Dossier : IMM‑126‑18

Référence : 2018 CF 1204

[TRADUCTION FRANÇAISE CERTIFIÉE, NON RÉVISÉE]

Ottawa (Ontario), le 30 novembre 2018

En présence de monsieur le juge Fothergill

ENTRE :

CHANG YOU KAO

demandeur

et

LE MINISTRE DE LA CITOYENNETÉ

ET DE L’IMMIGRATION

défendeur

JUGEMENT ET MOTIFS

I.  Aperçu

[1]  Chang You Kao soumet à la Cour une demande de contrôle judiciaire visant une décision rendue par la Section d’appel des réfugiés [la SAR] de la Commission de l’immigration et du statut de réfugié [la CISR]. La SAR a rejeté l’appel interjeté par M. Kao à l’encontre d’une décision par laquelle la Section de la protection des réfugiés [la SPR] de la CISR concluait qu’il n’est pas un réfugié au sens de la Convention ni une personne à protéger au titre de l’article 96 et du paragraphe 97(1) de la Loi sur l’immigration et la protection des réfugiés, LC 2001, c 27.

[2]  En dépit de mes réserves concernant les motifs exposés par la SAR pour rejeter l’authenticité de certains documents de M. Kao, je suis convaincu que sa décision de rejeter la demande d’asile de M. Kao était raisonnable. La conclusion de la SAR selon laquelle M. Kao n’était pas véritablement un adepte de la religion Mentu Hui appartient aux issues possibles et acceptables pouvant se justifier au regard des faits et du droit. La demande de contrôle judiciaire est donc rejetée.

II.  Contexte

[3]  M. Kao est un citoyen chinois. Il allègue un crainte d’être persécuté en raison de sa foi à l’égard de la Mentu Hui. La Mentu Hui est une secte chrétienne interdite en Chine.

[4]  M. Kao dit qu’il a été témoin du décès d’un collègue de travail en octobre 2015 et qu’il a éprouvé des problèmes de santé mentale par la suite. Il a tenté d’obtenir des traitements dans des hôpitaux et auprès de médecins pratiquant la médecine traditionnelle chinoise, mais en vain. Un ami lui a alors suggéré d’essayer la Mentu Hui. M. Kao a participé pour la première fois à une cérémonie de cette secte le 29 mai 2016.
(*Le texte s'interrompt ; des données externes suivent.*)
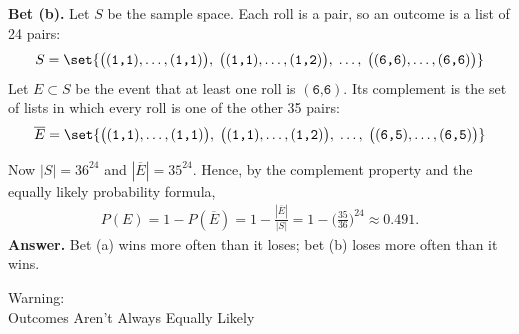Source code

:\documentclass[10pt]{beamer}
\begin{document}
\begin{frame}
\small
\begin{mybluebox}[title=\text{Example: The Gambler's Puzzle (de Méré, 1654), continued}]
\textbf{Bet (b).}
%
Let $S$ be the sample space.  Each roll is a pair, so an outcome is a list of 24 pairs:
\[ S=\set{\big((\texttt{1,1}), \hdots, (\texttt{1,1})\big), \;  \big((\texttt{1,1}), \hdots, (\texttt{1,2})\big), \; \hdots, \; \big((\texttt{6,6}), \hdots, (\texttt{6,6})\big)} \]
Let $E \subset S$ be the event that at least one roll is $(\texttt{6,6})$.  Its complement is the set of lists in which every roll is one of the other 35 pairs:
\[ \overline{E}=\set{\big((\texttt{1,1}), \hdots, (\texttt{1,1})\big), \;  \big((\texttt{1,1}), \hdots, (\texttt{1,2})\big), \; \hdots, \; \big((\texttt{6,5}), \hdots, (\texttt{6,5})\big)} \]

%
Now $|S|=36^{24}$ and $|\overline{E}|=35^{24}$.
%
Hence, by the complement property and the equally likely probability formula,
\begin{align*}
P(E) = 1 - P(\overline{E}) = 1 - \frac{|\overline{E}|}{|S|} = 1 - \bigg(\frac{35}{36}\bigg)^{24} \approx 0.491.
\end{align*}
\textbf{Answer.} Bet (a) wins more often than it loses; bet (b) loses more often than it wins.
\end{mybluebox}
\end{frame}





\begin{frame}[standout]
Warning: \\
Outcomes Aren't Always Equally Likely
\end{frame}
\end{document}
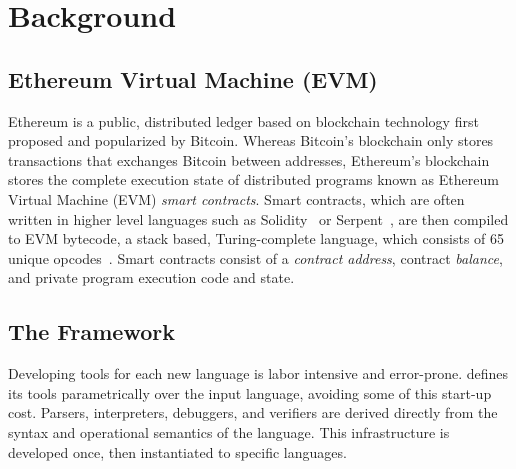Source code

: \section{Background}

\subsection{Ethereum Virtual Machine (EVM)}

Ethereum is a public, distributed ledger based on blockchain technology first
proposed and popularized by Bitcoin. Whereas Bitcoin's blockchain only stores
transactions that exchanges Bitcoin between addresses, Ethereum's blockchain
stores the complete execution state of distributed programs known as Ethereum
Virtual Machine (EVM) \textit{smart contracts}. Smart contracts, which are often
written in higher level languages such as Solidity~\cite{solidity} or
Serpent~\cite{serpent}, are then compiled to EVM
bytecode, a stack based, Turing-complete language, which consists of 65 unique opcodes~\cite{wood2014ethereum}. Smart
contracts consist of a \textit{contract address}, contract \textit{balance}, and
private program execution code and state.


\subsection{The \K{} Framework}

Developing tools for each new language is labor intensive and error-prone. \K{}
defines its tools parametrically over the input language, avoiding some of this
start-up cost. Parsers, interpreters, debuggers, and verifiers are derived
directly from the syntax and operational semantics of the language. This
infrastructure is developed once, then instantiated to specific
languages.~\cite{stefanescu-park-yuwen-li-rosu-2016-oopsla}

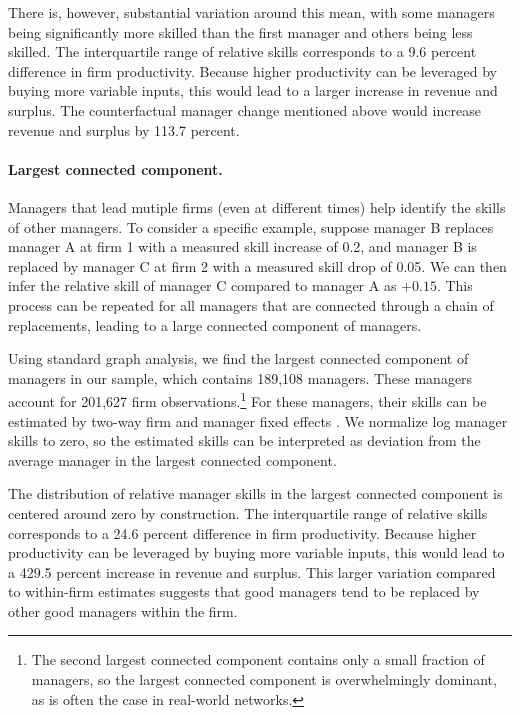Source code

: \documentclass[11pt,a4paper]{article}
\begin{document}
There is, however, substantial variation around this mean, with some managers being significantly more skilled than the first manager and others being less skilled. The interquartile range of relative skills corresponds to a 9.6 percent difference in firm productivity. Because higher productivity can be leveraged by buying more variable inputs, this would lead to a larger increase in revenue and surplus. The counterfactual manager change mentioned above would increase revenue and surplus by 113.7 percent.


\paragraph{Largest connected component.}
Managers that lead mutiple firms (even at different times) help identify the skills of other managers. To consider a specific example, suppose manager B replaces manager A at firm 1 with a measured skill increase of 0.2, and manager B is replaced by manager C at firm 2 with a measured skill drop of 0.05. We can then infer the relative skill of manager C compared to manager A as $+0.15$. This process can be repeated for all managers that are connected through a chain of replacements, leading to a large connected component of managers.

Using standard graph analysis, we find the largest connected component of managers in our sample, which contains 189,108 managers. These managers account for 201,627 firm observations.\footnote{The second largest connected component contains only a small fraction of managers, so the largest connected component is overwhelmingly dominant, as is often the case in real-world networks.} For these managers, their skills can be estimated by two-way firm and manager fixed effects \citep{Abowd1999Econometrica,reghdfe}. We normalize log manager skills to zero, so the estimated skills can be interpreted as deviation from the average manager in the largest connected component. 

The distribution of relative manager skills in the largest connected component is centered around zero by construction. The interquartile range of relative skills corresponds to a 24.6 percent difference in firm productivity. Because higher productivity can be leveraged by buying more variable inputs, this would lead to a 429.5 percent increase in revenue and surplus. This larger variation compared to within-firm estimates suggests that good managers tend to be replaced by other good managers within the firm. 
\end{document}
[5]  L’expérience de la Mentu Hui par M. Kao a été de courte durée. Il a participé uniquement à quatre cérémonies avant de s’en dissocier.

[6]  Selon M. Kao, le 3 juillet 2016, lui‑même et d’autres fidèles ont été arrêtés par le Bureau de la sécurité publique (le BSP) de Chine lors d’une cérémonie de la Mentu Hui. M. Kao affirme qu’il a été interrogé et agressé pendant sa détention. Le BSP l’a libéré et lui a imposé une peine administrative et l’obligation de se présenter devant les autorités toutes les deux semaines. M. Kao dit qu’à compter du 18 juillet 2016, il s’est présenté devant le BSP toutes les deux semaines et qu’il a été interrogé et agressé à chaque occasion.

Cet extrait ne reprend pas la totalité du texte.